▸ **WHAT THE TASK REQUIRES**: Whichever lines include the word "clay", copy them as they appear in the data.

START DATASET EXCERPTS

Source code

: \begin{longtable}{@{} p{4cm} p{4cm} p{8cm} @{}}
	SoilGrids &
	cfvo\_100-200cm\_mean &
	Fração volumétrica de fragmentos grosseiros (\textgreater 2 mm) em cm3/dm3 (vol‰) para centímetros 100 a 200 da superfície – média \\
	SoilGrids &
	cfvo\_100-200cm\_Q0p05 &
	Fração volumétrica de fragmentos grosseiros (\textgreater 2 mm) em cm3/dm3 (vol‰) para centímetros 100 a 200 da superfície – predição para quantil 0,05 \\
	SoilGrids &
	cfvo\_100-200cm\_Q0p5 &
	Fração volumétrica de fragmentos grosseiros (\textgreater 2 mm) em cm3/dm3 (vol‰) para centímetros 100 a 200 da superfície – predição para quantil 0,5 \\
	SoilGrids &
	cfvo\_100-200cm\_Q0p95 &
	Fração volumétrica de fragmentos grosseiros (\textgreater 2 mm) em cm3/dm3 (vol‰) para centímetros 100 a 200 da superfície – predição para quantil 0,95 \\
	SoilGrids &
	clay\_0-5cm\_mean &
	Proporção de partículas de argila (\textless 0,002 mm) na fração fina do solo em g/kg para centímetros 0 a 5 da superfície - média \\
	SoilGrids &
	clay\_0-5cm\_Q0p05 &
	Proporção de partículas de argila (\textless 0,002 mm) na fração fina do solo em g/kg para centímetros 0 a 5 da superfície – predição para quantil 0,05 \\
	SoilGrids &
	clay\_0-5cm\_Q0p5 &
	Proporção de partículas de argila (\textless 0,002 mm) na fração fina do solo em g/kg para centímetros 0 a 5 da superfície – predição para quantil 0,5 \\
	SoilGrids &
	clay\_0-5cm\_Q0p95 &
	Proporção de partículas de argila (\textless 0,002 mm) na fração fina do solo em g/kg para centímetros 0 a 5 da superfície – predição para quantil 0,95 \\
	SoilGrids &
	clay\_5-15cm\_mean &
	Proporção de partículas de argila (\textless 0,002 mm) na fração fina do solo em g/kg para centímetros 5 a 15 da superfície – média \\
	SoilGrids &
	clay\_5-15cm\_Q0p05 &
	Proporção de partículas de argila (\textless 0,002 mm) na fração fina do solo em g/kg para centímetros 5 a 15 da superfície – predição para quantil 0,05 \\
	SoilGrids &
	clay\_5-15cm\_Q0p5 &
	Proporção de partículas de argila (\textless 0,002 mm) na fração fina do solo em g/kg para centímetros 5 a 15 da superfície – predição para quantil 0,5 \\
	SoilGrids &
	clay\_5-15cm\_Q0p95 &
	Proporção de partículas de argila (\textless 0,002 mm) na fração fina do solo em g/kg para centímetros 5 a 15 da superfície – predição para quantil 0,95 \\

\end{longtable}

END DATASET EXCERPTS

▸ **RESPONSE AREA**:
	clay\_0-5cm\_mean &
	clay\_0-5cm\_Q0p05 &
	clay\_0-5cm\_Q0p5 &
	clay\_0-5cm\_Q0p95 &
	clay\_5-15cm\_mean &
	clay\_5-15cm\_Q0p05 &
	clay\_5-15cm\_Q0p5 &
	clay\_5-15cm\_Q0p95 &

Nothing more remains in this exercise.